Sobre esta cifra, a falta de unos pocos días para cerrar definitivamente la vendimia, César Saldaña, director del Consejo Regulador, reconoce que “la producción ha sido mejor que el año pasado”, si bien considera que “difícilmente vamos a llegar a los 60 millones de kilos. Aunque siempre en estos últimos días hay un chorreo, pero creo que sea suficiente”, apunta.

La cifra es ligeramente superior a la de 2020, un año especialmente complicado por los problemas con la salud de la uva, que se cerró con 53,4 millones de kilos, y va a estar muy cerca de los 57,3 kilos que se recogieron un año antes, en 2019.

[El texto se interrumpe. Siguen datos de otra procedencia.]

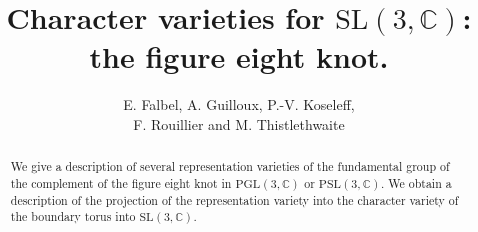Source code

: \documentclass[11pt]{amsart}
\author{E. Falbel, A. Guilloux, P.-V. Koseleff,\\ F. Rouillier and M. Thistlethwaite}
\theoremstyle{definition}
\newcommand\bC{\mathbb{C}}
\newcommand\SL{\textrm{SL}}
\newcommand\PSL{\textrm{PSL}}
\newcommand\PGL{\textrm{PGL}}
\begin{document}
\title[] {Character varieties for $\SL(3,\bC)$: the figure eight knot. }

\begin{abstract}
We give a description of several representation varieties of the fundamental group of the complement of the figure eight knot in
$\PGL(3,\bC)$ or $\PSL(3,\bC)$.  We  obtain a description of the projection of the representation variety into
the character variety of the boundary torus into $\SL(3,\bC)$. 
\end{abstract}


\maketitle

%


%
\end{document}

Lamentablemente, las previsiones iniciales, que cifraban el aumento de la cosecha en torno al 10 o 15 por ciento, no se han cumplido y por tercer año consecutivo, la vendimia se antoja algo corta.

Precisamente en el tema de la producción “ha habido bastante disparidad”, tal y como reconoce Luis Mateos, gerente propietario de Vara y Pulgar, quien asegura que “muchos cooperativistas han aumentado su producción en torno al 20%”, sin embargo, “algunos viticultores independientes y algunas bodegas han reducido cifras con respecto a la campaña pasada”.

Donde no hay ningún tipo de dudas es en la calidad de la uva, que ha sido el factor más común en esta campaña, que venía precedido por un año malo.

En este sentido, César Saldaña admite que en términos generales “ha sido año con una calidad buena. Siempre lo decimos, pero este año concretamente ha habido un gran buen equilibrio entre grados y acidez, hay un nivel de sanidad importante y la maduración ha sido muy suave”.

Hay que tener en cuenta, tal y como reconoce el director del Consejo, que “hemos tenido un verano relativamente suave, una primavera seca, pero un otoño y un invierno bastante lluviosos, que han permitido que la uva tuviese agua suficiente. Además, ha habido frecuentes rociadas nocturnas que han hecho que la planta se mantuviera hidratada desde la brotación”.

El único impedimento llegó hace escasamente dos semanas con la intensa ola de calor que afectó a todo el país y en especial al Marco de Jerez. “Esos golpes de calor han reducido un poquito la cantidad”, apunta César Saldaña, una circunstancia que “por contra, ha detenido algún brote de pudrición o algún problema que podría haber venido, sobre todo en la costa”.